Women's game in dire need of some star wars
There were four Russian women among the world's top seven at the start of the French Open so it should not be regarded as a surprise that two of them contested Saturday's final. It was a pity, though, that such a showpiece event should feature two of the renowned "chokers" on the WTA tour in Svetlana Kuznetsova and Dinara Safina.
It became a question of who choked less in pursuit of the coveted Coupe Suzanne Lenglen. Kuznetsova has become quite adept at failing to produce her best form on the big occasion - Safina's pathetic display ensured that she did not have to, to secure a second grand slam title. For Safina to hang on to the top ranking after such a lamentable performance is a testament to the way the women's game has stagnated since Justine Henin's surprisingly early retirement a year ago.
A sustained rivalry similar to those between Martina Navratilova and Chris Evert, Navratilova and Steffi Graf and Graf and Monica Seles is badly required to stimulate interest and excitement. The nearest we have come to such a clash of charismatic personalities was the Williams sisters who since Venus's millennium year breakthrough at Wimbledon have amassed a total of 17 grand slam titles between them and have a head-to-head record of 10 wins apiece from their 20 battles for family bragging rights.
Cynics say that equality has been stage-managed by their father Richard over the years and their rivalry is not as fierce as it should be, but Wimbledon officials will not mind another sibling squabble on their newly-roofed Centre Court in four weeks' time. Unless, that is, some of the other box office favourites start to shine. Jelena Jankovic, who ended last season as world No 1 without having won a grand slam title - that is a stigma now attached to Safina who has lost three major finals - is overdue a moment of crowning glory, even though it is unlikely to come at a venue where she is yet to reach the quarter-finals.
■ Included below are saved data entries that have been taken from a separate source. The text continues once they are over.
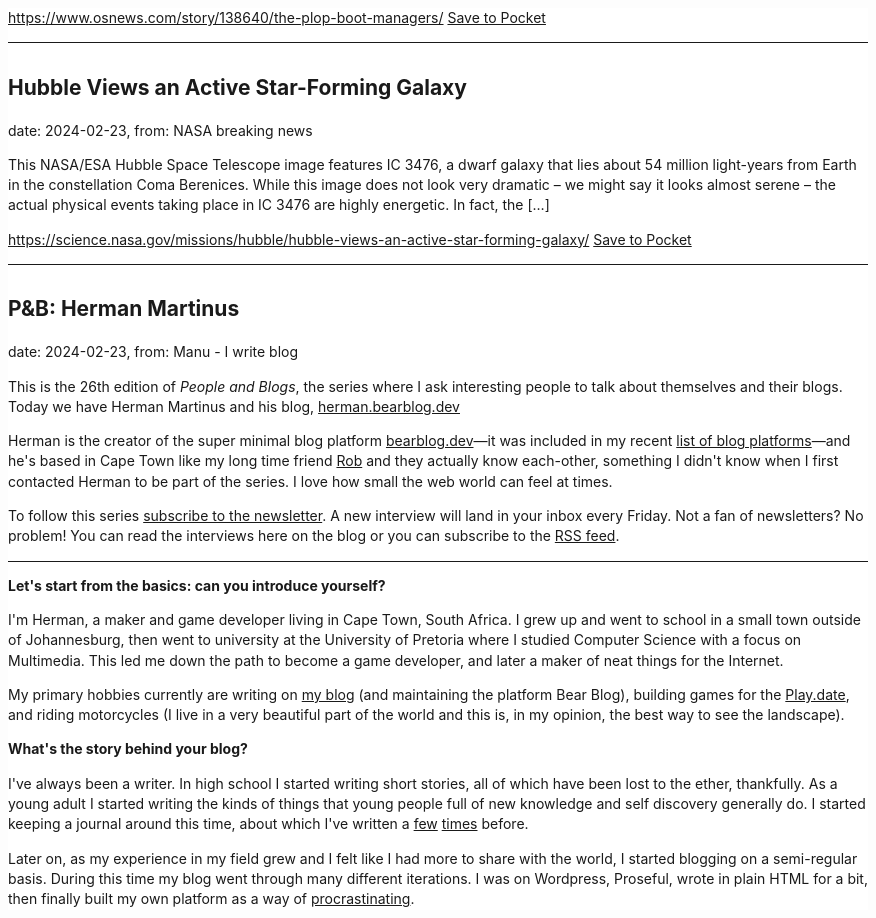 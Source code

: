 <span class="feed-item-link">
<a href="https://www.osnews.com/story/138640/the-plop-boot-managers/">https://www.osnews.com/story/138640/the-plop-boot-managers/</a> <a href="https://getpocket.com/save" class="pocket-btn" data-lang="en" data-save-url="https://www.osnews.com/story/138640/the-plop-boot-managers/">Save to Pocket</a>
</span>

---

## Hubble Views an Active Star-Forming Galaxy

date: 2024-02-23, from: NASA breaking news

This NASA/ESA Hubble Space Telescope image features IC 3476, a dwarf galaxy that lies about 54 million light-years from Earth in the constellation Coma Berenices. While this image does not look very dramatic – we might say it looks almost serene – the actual physical events taking place in IC 3476 are highly energetic. In fact, the […]

<span class="feed-item-link">
<a href="https://science.nasa.gov/missions/hubble/hubble-views-an-active-star-forming-galaxy/">https://science.nasa.gov/missions/hubble/hubble-views-an-active-star-forming-galaxy/</a> <a href="https://getpocket.com/save" class="pocket-btn" data-lang="en" data-save-url="https://science.nasa.gov/missions/hubble/hubble-views-an-active-star-forming-galaxy/">Save to Pocket</a>
</span>

---

## P&B: Herman Martinus

date: 2024-02-23, from: Manu - I write blog

<p>This is the 26th edition of <em>People and Blogs</em>, the series where I ask interesting people to talk about themselves and their blogs. Today we have Herman Martinus and his blog, <a href="https://herman.bearblog.dev">herman.bearblog.dev</a></p>
<p>Herman is the creator of the super minimal blog platform <a href="https://bearblog.dev">bearblog.dev</a>—it was included in my recent <a href="https://manuelmoreale.com/blog-platforms">list of blog platforms</a>—and he's based in Cape Town like my long time friend <a href="https://robhope.com">Rob</a> and they actually know each-other, something I didn't know when I first contacted Herman to be part of the series. I love how small the web world can feel at times.</p>
<p>To follow this series <a href="https://peopleandblogs.com" rel="noreferrer" target="_blank">subscribe to the newsletter</a>. A new interview will land in your inbox every Friday. Not a fan of newsletters? No problem! You can read the interviews here on the blog or you can subscribe to the <a href="https://manuelmoreale.com/feed">RSS feed</a>.</p>
<hr />
<div class="q"><p><strong>Let&#039;s start from the basics: can you introduce yourself?</strong></p></div>
<div class="a"><p>I'm Herman, a maker and game developer living in Cape Town, South Africa. I grew up and went to school in a small town outside of Johannesburg, then went to university at the University of Pretoria where I studied Computer Science with a focus on Multimedia. This led me down the path to become a game developer, and later a maker of neat things for the Internet. </p>
<p>My primary hobbies currently are writing on <a href="https://herman.bearblog.dev/">my blog</a> (and maintaining the platform Bear Blog), building games for the <a href="https://Play.date">Play.date</a>, and riding motorcycles (I live in a very beautiful part of the world and this is, in my opinion, the best way to see the landscape).</p></div>
<div class="q"><p><strong>What&#039;s the story behind your blog?</strong></p></div>
<div class="a"><p>I've always been a writer. In high school I started writing short stories, all of which have been lost to the ether, thankfully. As a young adult I started writing the kinds of things that young people full of new knowledge and self discovery generally do. I started keeping a journal around this time, about which I've written a <a href="https://herman.bearblog.dev/why-i-journal/">few</a> <a href="https://herman.bearblog.dev/years-of-journaling/">times</a> before.</p>
<p>Later on, as my experience in my field grew and I felt like I had more to share with the world, I started blogging on a semi-regular basis. During this time my blog went through many different iterations. I was on Wordpress, Proseful, wrote in plain HTML for a bit, then finally built my own platform as a way of <a href="https://herman.bearblog.dev/how-to-procrastinate/">procrastinating</a>.</p></div>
Similarly her equally attractive Serbian compatriot Ana Ivanovic is another to carry the mantle of world No 1 shakily. She was on cloud nine this time last year having beaten Safina in the Roland Garros final but has done precious little since to justify that fame and fortune. She, too, is due a good run at Wimbledon, where she reached the semi-finals two years ago, but do not count on it. The unsatisfactory situation at the sharp end of the women's game, begun by Henin's exit was exacerbated by the injury- enforced absence of Maria Sharapova who spent the best part of 10 months out of action recovering from shoulder surgery.
Roland Garros was only her second comeback event and considering her rustiness she put up a creditable showing only to run out of steam and suffer an embarrassing quarter-final hammering by Slovakia's Dominika Cubulkova. Even at her peak Sharapova struggled to make an impact on the red Parisian clay, so she moves to grass in good heart and least affected by the demanding schedule which has brought so many of her counterparts to their knees in recent seasons.
Sharapova, ranked a misleading 102 because of her time off the circuit, is hidden away in the draw for the Aegon Classic in Birmingham - a traditional Wimbledon warm-up tournament which she won five years ago on the way to becoming a shock Wimbledon final winner over Serena Williams. The women's game is in desperate need of somebody to pick up the baton and provide more drama in the second half of the year than has been the case in the first six months. Sharapova could be that somebody. Let us hope so.